### Your assignment
Look below for the line containing "놓아 주는 전례가 있더니" and the line containing "To terminate the"; repeat exactly those two lines and all lines between them, and nothing else.

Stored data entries
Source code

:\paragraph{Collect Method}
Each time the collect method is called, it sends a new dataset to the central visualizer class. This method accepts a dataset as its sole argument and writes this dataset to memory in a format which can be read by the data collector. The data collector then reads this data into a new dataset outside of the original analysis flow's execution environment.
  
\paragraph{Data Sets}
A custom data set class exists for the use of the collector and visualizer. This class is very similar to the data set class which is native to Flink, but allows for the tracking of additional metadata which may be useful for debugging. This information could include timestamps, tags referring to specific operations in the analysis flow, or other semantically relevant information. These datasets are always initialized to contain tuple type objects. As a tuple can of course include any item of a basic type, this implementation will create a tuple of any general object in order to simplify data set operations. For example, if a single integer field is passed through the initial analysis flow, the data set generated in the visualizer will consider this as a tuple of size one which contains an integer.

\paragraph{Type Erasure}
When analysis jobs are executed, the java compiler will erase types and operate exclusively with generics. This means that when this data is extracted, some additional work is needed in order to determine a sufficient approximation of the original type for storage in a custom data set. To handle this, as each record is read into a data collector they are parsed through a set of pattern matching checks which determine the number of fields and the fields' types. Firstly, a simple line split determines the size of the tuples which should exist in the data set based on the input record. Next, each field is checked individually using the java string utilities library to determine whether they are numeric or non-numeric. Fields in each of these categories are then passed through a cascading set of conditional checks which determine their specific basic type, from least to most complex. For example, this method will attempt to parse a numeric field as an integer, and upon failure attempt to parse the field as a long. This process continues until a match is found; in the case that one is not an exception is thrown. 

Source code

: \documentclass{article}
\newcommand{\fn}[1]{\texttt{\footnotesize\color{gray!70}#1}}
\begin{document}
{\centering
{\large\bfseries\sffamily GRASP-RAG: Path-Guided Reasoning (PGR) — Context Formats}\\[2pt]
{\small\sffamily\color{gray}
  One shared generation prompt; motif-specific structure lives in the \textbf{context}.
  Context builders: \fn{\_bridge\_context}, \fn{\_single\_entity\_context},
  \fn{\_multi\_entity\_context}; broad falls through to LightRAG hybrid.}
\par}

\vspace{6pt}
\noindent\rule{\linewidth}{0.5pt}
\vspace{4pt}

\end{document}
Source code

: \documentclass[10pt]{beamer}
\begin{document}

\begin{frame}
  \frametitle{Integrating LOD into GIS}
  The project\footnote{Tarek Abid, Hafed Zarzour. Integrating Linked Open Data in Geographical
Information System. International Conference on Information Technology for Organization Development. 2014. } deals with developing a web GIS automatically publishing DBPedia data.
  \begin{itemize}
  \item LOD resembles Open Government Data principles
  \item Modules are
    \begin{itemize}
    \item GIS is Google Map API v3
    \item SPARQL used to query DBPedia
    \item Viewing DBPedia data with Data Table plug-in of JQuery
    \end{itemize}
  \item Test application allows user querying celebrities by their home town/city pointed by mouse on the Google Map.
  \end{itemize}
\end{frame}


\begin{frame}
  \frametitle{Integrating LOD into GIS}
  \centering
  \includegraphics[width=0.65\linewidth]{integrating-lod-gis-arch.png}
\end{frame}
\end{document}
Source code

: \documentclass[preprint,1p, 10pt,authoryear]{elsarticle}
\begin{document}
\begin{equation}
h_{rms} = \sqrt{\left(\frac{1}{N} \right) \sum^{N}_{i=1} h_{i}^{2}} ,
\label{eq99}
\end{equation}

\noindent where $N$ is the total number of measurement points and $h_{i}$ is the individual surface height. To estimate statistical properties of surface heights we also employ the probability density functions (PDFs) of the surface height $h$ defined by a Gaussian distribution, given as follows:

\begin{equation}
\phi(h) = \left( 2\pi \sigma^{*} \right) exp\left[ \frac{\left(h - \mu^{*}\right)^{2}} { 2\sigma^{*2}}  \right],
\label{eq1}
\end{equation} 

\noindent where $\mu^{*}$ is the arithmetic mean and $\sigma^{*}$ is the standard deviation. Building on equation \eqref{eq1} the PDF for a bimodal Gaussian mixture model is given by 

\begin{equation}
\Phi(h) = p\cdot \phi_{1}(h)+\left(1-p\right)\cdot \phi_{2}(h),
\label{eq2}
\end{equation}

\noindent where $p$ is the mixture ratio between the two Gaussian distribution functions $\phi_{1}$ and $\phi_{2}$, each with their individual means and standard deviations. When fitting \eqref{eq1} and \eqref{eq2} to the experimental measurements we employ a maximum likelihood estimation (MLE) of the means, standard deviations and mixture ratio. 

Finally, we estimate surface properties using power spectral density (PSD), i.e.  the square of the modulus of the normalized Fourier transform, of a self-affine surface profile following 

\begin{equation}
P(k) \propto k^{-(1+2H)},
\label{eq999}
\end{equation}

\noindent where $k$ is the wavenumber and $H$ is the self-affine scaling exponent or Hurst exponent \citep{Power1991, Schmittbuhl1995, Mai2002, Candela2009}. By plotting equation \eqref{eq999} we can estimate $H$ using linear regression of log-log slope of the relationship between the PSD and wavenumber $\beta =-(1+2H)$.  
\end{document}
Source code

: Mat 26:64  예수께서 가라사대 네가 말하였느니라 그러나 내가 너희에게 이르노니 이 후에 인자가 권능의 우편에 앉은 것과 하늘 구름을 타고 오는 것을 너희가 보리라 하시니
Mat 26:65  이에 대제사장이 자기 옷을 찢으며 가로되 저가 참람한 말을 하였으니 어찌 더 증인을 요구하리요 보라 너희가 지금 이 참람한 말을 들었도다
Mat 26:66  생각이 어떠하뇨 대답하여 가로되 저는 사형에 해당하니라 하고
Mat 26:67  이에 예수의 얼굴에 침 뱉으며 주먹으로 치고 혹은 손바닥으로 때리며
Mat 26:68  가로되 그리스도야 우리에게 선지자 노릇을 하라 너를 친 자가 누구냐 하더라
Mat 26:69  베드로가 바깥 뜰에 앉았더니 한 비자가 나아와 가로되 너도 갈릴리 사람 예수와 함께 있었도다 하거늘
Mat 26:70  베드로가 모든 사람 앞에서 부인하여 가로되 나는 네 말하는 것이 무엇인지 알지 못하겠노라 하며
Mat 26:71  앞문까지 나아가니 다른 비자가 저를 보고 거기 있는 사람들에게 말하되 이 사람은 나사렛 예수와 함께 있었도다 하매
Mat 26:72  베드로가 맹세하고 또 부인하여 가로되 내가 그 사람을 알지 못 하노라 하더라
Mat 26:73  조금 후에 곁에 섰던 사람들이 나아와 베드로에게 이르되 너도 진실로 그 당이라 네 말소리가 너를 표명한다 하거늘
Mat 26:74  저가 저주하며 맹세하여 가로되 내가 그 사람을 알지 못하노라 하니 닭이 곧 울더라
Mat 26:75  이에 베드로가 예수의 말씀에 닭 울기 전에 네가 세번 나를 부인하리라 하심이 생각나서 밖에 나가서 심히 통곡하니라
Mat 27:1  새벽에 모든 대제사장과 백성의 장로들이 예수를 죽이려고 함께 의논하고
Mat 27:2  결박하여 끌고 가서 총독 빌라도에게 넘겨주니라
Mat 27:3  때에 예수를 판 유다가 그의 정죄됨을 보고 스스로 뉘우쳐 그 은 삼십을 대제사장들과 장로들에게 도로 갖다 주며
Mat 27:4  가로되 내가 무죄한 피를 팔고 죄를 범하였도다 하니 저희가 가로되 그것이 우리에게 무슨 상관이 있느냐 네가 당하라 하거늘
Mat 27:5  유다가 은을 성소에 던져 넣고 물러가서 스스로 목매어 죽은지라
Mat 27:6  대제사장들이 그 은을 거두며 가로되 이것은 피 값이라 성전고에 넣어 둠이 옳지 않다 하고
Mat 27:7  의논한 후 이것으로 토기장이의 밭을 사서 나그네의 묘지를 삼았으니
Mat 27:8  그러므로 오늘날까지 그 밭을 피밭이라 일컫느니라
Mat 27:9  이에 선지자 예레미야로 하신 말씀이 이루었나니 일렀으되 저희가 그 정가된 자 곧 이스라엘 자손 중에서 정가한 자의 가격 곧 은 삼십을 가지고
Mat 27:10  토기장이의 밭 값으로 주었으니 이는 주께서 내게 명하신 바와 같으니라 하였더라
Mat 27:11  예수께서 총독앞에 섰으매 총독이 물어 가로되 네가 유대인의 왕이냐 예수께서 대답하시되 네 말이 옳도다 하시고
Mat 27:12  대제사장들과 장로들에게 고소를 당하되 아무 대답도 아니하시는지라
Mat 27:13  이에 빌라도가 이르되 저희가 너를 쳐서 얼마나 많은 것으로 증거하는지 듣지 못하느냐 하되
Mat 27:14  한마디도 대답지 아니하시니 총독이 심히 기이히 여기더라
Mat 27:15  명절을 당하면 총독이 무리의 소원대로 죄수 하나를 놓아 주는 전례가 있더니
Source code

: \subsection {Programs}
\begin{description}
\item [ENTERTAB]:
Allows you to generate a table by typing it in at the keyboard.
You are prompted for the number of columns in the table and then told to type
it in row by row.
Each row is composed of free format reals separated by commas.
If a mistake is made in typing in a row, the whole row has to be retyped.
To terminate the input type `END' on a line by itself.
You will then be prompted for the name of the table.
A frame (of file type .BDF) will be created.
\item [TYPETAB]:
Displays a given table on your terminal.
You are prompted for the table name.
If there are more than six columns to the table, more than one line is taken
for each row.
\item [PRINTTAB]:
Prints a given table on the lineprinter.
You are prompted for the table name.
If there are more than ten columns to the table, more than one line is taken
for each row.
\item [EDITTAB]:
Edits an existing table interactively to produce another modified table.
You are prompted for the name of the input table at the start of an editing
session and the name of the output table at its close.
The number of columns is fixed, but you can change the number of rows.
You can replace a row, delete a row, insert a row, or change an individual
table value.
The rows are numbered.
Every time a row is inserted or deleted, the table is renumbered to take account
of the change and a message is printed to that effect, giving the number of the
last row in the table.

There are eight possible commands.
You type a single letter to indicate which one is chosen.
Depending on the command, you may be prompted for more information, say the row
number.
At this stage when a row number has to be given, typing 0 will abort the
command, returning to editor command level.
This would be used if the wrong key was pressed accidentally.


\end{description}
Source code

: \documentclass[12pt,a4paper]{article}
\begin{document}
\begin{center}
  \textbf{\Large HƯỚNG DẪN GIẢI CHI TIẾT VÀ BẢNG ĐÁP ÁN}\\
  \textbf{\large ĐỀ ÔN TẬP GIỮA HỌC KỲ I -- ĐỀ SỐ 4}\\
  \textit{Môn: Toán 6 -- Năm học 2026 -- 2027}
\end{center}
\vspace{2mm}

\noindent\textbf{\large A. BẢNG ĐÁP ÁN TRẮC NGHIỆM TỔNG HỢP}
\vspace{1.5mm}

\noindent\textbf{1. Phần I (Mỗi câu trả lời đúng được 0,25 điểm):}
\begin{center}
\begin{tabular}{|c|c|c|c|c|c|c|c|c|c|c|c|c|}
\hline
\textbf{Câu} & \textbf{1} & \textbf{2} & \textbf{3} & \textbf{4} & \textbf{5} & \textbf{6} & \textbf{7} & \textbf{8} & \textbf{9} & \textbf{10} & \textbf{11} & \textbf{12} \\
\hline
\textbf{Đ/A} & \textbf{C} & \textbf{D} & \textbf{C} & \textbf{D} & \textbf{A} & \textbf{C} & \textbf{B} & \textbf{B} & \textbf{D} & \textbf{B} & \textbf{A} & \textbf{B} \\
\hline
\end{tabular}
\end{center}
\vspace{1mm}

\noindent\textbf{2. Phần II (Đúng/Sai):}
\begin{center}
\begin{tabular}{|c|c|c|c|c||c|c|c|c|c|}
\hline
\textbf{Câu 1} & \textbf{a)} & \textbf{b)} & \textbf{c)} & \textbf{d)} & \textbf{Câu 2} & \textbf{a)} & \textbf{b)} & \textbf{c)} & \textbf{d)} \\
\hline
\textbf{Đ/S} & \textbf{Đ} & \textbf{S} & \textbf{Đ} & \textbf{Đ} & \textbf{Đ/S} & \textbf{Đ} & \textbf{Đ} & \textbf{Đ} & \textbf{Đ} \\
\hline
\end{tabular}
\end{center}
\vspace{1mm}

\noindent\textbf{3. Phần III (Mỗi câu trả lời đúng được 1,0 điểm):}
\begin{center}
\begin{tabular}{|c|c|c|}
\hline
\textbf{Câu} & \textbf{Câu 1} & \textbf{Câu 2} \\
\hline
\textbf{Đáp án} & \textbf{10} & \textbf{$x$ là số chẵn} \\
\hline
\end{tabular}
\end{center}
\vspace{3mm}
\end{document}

### Your response
Mat 27:15  명절을 당하면 총독이 무리의 소원대로 죄수 하나를 놓아 주는 전례가 있더니
Source code

: \subsection {Programs}
\begin{description}
\item [ENTERTAB]:
Allows you to generate a table by typing it in at the keyboard.
You are prompted for the number of columns in the table and then told to type
it in row by row.
Each row is composed of free format reals separated by commas.
If a mistake is made in typing in a row, the whole row has to be retyped.
To terminate the input type `END' on a line by itself.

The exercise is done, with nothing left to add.